Suggestions to model marking an observation as "Abnormal"

In relational databases with huge tables the solution usually is to use partitions (physically splitting the table in multiple ones, by some column normally dates). Obviously this is a DBA task, can’t be done with liquibase scripts. But I don’t know if MySQL supports partitions.

Another option would be using PostgreSQL if it’s better than MySQL.

Thanks Darius. We have not but will look into it now and report back.

JJ

As far as i can tell, our obs table is some day going to require something NoSQL like. :slight_smile: Uber had a similar problem for their tripstore table which was growing the fastest, just as we have our obs table. They modified MySQL to give it some NoSQL capabilities to store data for this biggest table. The rest of the not so big data remained in their original PostgreSQL database. You can read details at: https://eng.uber.com/mezzanine-migration/

Of course we do not have the capacity to modify a RDBMS. So we may choose an existing NoSQL for obs while leaving the rest intact, as we face the reality of Polyglot Persistence - using different data storage technologies to handle varying data storage needs!

Using a NoSQL data store will fix this particular problem (adding new columns fast) but will create others (complex queries for instance). It’s not a silver bullet.

Some people maintain two stores, one relational and one NoSQL that must be synchronized (queues, scheduled ETL processes …).

I’ve read the Uber article and it’s interesting, however I don’t think they modified MySQL, they built something on top of it. I don’t know why they didn’t pick up an already existing solution that provides sharding.

@jdick have you had a chance to look into this?

(This is triggered by me trying to get to inbox 10000, not any specific activity on this topic.)

The Bahmni is going to prioritize adding obs.interpretation (and we’ll also add obs.status, per @burke’s suggestion).
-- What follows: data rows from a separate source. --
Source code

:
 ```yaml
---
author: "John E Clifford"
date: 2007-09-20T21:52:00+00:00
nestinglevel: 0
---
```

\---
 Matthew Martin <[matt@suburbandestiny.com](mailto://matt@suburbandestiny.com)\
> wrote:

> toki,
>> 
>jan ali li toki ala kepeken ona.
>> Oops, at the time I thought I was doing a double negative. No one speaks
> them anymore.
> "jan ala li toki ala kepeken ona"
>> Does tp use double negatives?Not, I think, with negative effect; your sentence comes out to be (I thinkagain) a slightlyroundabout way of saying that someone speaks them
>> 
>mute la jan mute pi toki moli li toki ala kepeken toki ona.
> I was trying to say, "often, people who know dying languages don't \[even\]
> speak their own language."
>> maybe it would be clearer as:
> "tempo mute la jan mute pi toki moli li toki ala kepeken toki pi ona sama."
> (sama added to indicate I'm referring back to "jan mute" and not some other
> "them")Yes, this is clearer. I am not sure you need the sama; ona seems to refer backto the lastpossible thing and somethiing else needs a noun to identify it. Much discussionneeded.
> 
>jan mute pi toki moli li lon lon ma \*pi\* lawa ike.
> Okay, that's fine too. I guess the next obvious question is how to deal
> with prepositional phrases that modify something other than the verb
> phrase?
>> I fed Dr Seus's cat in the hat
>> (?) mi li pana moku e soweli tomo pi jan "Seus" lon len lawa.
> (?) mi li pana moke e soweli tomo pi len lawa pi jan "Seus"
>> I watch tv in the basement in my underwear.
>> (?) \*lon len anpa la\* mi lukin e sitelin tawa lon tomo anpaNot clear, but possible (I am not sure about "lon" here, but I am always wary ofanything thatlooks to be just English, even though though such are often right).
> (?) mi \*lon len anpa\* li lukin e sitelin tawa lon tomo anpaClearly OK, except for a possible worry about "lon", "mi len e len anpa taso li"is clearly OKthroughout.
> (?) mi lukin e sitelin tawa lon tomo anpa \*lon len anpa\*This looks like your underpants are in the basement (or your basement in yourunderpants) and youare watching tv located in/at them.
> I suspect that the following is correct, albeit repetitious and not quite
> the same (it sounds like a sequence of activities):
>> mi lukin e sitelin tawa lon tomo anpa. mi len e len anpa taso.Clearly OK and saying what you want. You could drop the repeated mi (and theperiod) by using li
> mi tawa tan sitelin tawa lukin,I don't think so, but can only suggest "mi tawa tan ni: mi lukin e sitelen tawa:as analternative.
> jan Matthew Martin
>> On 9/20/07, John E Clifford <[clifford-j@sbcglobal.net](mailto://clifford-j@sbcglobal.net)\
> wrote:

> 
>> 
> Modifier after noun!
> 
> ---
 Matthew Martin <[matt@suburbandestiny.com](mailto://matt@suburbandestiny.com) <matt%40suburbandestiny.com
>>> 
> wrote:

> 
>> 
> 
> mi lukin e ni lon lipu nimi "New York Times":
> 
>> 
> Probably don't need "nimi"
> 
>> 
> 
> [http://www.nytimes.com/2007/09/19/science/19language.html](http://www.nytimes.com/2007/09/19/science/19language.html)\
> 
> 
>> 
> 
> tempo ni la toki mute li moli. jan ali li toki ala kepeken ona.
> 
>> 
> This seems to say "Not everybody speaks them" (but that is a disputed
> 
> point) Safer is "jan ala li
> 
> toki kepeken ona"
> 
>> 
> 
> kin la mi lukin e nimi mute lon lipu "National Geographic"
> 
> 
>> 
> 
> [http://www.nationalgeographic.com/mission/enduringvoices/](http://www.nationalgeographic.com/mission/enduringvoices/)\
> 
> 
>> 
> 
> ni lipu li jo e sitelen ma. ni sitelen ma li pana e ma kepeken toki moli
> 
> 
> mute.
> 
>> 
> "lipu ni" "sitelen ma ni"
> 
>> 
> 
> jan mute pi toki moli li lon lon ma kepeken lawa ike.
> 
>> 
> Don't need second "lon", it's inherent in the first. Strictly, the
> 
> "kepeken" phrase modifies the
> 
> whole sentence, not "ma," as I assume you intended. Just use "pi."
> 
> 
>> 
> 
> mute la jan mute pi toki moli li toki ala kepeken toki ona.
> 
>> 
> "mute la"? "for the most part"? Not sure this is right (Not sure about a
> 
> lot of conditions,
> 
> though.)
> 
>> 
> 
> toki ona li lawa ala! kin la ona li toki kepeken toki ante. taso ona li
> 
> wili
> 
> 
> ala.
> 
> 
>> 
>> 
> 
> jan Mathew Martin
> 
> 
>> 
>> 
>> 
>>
We really want to do this in Platform 2.1.0, which should be released this month.

@jdick can you prioritize testing whether the Online DDL feature in modern MySQL will allow this change to happen smoothly for an AMPATH-sized database?

(I have also asked @teleivo if he might have time to test this, or perhaps @lluismf is interested. But really this is a huge issue for AMPATH, and we need AMPATH to be involved in testing the solution.)

I think a sufficient test is as easy as:

  1. Install OpenMRS on MySQL 5.7
  2. Populate a large obs table (by script or something)
  3. Manually execute “alter table obs add column interpretation varchar(50)” and check whether you’re still able to use the OpenMRS UI while this DDL is running

I am not sure why I didn’t see this sooner. I don’t work for AMPATH anymore but when we were upgrading from 1.9.7 to 1.11.6 we used a technic similar to what you have asked about. It is found here . I believe the technic can be modified and included in a generic upgrade module as suggested by @burke

1 Like

Thanks for that context @willa.

My understanding, then, is that it’s okay to make certain kinds of changes to the obs table in new releases, because there is a proven way for an implementation with a huge obs table to upgrade.

It would be nice to also automate the upgrade process for implementations with huge obs tables (and maybe the latest MySQL versions can handle this even easier). Since there are only a few implementations this applies to, I propose that the next time one of them is doing an upgrade they should collaborate with some OpenMRS community developers to build out a standard set of scripts for applying data model changes pre-upgrade.

Thus the Bahmni team can start to work on TRUNK-4976 because it’s not blocked by this particular concern.

(The ticket is still not ready-for-work for a different reason, because there’s an open question about the obs.status column.)

Yes I can, I love DB stuff :slight_smile:

I on a demo DB (MySQL 5.7) with 500k obs, took 30 seconds ALTER TABLE obs ADD interpretation VARCHAR(50) NOT NULL ;

@darius, we will test this out in the coming week and get back to you.

If for some reason the ALTER TABLE doesn’t work, there’s this tool created and used by GitHub staff:

Please read the Readme, they use a pretty clever technique to achieve it. But IMHO to just add a new column it shouldn’t be necessary. I guess this is intended for big schema changes.

1 Like

can we get more details on the AMPATH implementation and the test

  • MySQL version?
  • the AMPATH wiki page says 90 million obs in 2011, how many do they have now?
  • I assume AMPATH has its own distro, what OpenMRS version/setup should we use to test it? Simply use openmrs sdk with reference application 2.3.1?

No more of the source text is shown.